*Input material*:
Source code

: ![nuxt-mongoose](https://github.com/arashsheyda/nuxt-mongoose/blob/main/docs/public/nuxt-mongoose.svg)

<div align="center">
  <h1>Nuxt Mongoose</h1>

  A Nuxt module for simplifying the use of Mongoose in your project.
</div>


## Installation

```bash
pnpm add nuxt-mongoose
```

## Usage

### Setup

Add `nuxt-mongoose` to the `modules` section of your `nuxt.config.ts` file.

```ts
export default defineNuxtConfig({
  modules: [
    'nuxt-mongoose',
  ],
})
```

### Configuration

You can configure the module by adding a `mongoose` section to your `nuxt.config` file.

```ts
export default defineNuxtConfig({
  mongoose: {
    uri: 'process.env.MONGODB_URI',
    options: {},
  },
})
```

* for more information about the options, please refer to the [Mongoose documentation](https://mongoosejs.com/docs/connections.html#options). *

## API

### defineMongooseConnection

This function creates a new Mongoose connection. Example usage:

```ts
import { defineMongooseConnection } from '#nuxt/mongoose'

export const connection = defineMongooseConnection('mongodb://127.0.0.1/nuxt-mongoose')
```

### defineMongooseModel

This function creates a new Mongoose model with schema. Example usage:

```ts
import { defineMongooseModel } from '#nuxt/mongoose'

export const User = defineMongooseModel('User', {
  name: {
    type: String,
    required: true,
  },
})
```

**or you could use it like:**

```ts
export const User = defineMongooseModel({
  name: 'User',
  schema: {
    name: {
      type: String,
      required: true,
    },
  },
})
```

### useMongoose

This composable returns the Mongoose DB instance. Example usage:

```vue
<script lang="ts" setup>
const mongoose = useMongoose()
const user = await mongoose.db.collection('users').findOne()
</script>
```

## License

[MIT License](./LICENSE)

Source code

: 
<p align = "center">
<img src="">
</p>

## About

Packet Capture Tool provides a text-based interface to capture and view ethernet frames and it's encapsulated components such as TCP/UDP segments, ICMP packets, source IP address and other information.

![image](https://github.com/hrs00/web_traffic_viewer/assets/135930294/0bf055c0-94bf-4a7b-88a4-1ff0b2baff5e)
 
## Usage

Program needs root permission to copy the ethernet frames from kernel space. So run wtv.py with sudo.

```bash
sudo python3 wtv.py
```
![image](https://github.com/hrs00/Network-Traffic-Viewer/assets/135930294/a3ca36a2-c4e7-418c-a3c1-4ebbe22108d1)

*Aim of the exercise*: Every entry needs to be copied again exactly.

*Reply*:
Source code

: ![nuxt-mongoose](https://github.com/arashsheyda/nuxt-mongoose/blob/main/docs/public/nuxt-mongoose.svg)

<div align="center">
  <h1>Nuxt Mongoose</h1>

  A Nuxt module for simplifying the use of Mongoose in your project.
</div>


## Installation

```bash
pnpm add nuxt-mongoose
```

## Usage

### Setup

Add `nuxt-mongoose` to the `modules` section of your `nuxt.config.ts` file.

```ts
export default defineNuxtConfig({
  modules: [
    'nuxt-mongoose',
  ],
})
```

### Configuration

You can configure the module by adding a `mongoose` section to your `nuxt.config` file.

```ts
export default defineNuxtConfig({
  mongoose: {
    uri: 'process.env.MONGODB_URI',
    options: {},
  },
})
```

* for more information about the options, please refer to the [Mongoose documentation](https://mongoosejs.com/docs/connections.html#options). *

## API

### defineMongooseConnection

This function creates a new Mongoose connection. Example usage:

```ts
import { defineMongooseConnection } from '#nuxt/mongoose'

export const connection = defineMongooseConnection('mongodb://127.0.0.1/nuxt-mongoose')
```

### defineMongooseModel

This function creates a new Mongoose model with schema. Example usage:

```ts
import { defineMongooseModel } from '#nuxt/mongoose'

export const User = defineMongooseModel('User', {
  name: {
    type: String,
    required: true,
  },
})
```

**or you could use it like:**

```ts
export const User = defineMongooseModel({
  name: 'User',
  schema: {
    name: {
      type: String,
      required: true,
    },
  },
})
```

### useMongoose

This composable returns the Mongoose DB instance. Example usage:

```vue
<script lang="ts" setup>
const mongoose = useMongoose()
const user = await mongoose.db.collection('users').findOne()
</script>
```

## License

[MIT License](./LICENSE)

Source code

: 
<p align = "center">
<img src="">
</p>

## About

Packet Capture Tool provides a text-based interface to capture and view ethernet frames and it's encapsulated components such as TCP/UDP segments, ICMP packets, source IP address and other information.

![image](https://github.com/hrs00/web_traffic_viewer/assets/135930294/0bf055c0-94bf-4a7b-88a4-1ff0b2baff5e)
 
## Usage

Program needs root permission to copy the ethernet frames from kernel space. So run wtv.py with sudo.

```bash
sudo python3 wtv.py
```
![image](https://github.com/hrs00/Network-Traffic-Viewer/assets/135930294/a3ca36a2-c4e7-418c-a3c1-4ebbe22108d1)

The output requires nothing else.